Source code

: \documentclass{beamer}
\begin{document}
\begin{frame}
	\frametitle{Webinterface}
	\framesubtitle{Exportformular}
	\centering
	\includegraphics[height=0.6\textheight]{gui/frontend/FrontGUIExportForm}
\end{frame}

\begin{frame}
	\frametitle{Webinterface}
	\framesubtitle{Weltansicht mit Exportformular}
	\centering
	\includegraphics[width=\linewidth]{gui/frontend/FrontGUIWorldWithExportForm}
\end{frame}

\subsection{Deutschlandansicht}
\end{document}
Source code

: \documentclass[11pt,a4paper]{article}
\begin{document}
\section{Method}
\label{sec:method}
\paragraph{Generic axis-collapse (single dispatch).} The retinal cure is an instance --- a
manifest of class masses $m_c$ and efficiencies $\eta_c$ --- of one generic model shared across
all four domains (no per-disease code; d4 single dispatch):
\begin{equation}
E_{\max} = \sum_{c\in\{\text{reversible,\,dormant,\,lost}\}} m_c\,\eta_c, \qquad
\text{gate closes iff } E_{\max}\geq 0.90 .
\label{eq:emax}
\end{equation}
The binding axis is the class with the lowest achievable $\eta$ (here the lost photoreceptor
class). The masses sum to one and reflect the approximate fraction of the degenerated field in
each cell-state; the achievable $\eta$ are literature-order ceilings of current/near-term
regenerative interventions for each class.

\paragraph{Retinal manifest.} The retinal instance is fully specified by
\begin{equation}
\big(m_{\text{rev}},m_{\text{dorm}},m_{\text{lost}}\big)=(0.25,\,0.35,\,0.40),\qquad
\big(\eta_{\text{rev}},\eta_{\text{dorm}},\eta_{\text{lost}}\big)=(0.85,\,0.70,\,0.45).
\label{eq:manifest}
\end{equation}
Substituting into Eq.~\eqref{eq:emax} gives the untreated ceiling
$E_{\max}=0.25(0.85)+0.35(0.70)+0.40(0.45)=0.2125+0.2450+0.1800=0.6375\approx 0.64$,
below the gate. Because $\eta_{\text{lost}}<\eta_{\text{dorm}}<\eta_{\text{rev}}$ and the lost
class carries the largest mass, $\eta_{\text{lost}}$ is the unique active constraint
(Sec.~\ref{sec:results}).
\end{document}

Work instructions
Return exactly the lines of the listing that run from the one containing "instance --- a" through the last, and no others.

Written response
\paragraph{Generic axis-collapse (single dispatch).} The retinal cure is an instance --- a
manifest of class masses $m_c$ and efficiencies $\eta_c$ --- of one generic model shared across
all four domains (no per-disease code; d4 single dispatch):
\begin{equation}
E_{\max} = \sum_{c\in\{\text{reversible,\,dormant,\,lost}\}} m_c\,\eta_c, \qquad
\text{gate closes iff } E_{\max}\geq 0.90 .
\label{eq:emax}
\end{equation}
The binding axis is the class with the lowest achievable $\eta$ (here the lost photoreceptor
class). The masses sum to one and reflect the approximate fraction of the degenerated field in
each cell-state; the achievable $\eta$ are literature-order ceilings of current/near-term
regenerative interventions for each class.

\paragraph{Retinal manifest.} The retinal instance is fully specified by
\begin{equation}
\big(m_{\text{rev}},m_{\text{dorm}},m_{\text{lost}}\big)=(0.25,\,0.35,\,0.40),\qquad
\big(\eta_{\text{rev}},\eta_{\text{dorm}},\eta_{\text{lost}}\big)=(0.85,\,0.70,\,0.45).
\label{eq:manifest}
\end{equation}
Substituting into Eq.~\eqref{eq:emax} gives the untreated ceiling
$E_{\max}=0.25(0.85)+0.35(0.70)+0.40(0.45)=0.2125+0.2450+0.1800=0.6375\approx 0.64$,
below the gate. Because $\eta_{\text{lost}}<\eta_{\text{dorm}}<\eta_{\text{rev}}$ and the lost
class carries the largest mass, $\eta_{\text{lost}}$ is the unique active constraint
(Sec.~\ref{sec:results}).
\end{document}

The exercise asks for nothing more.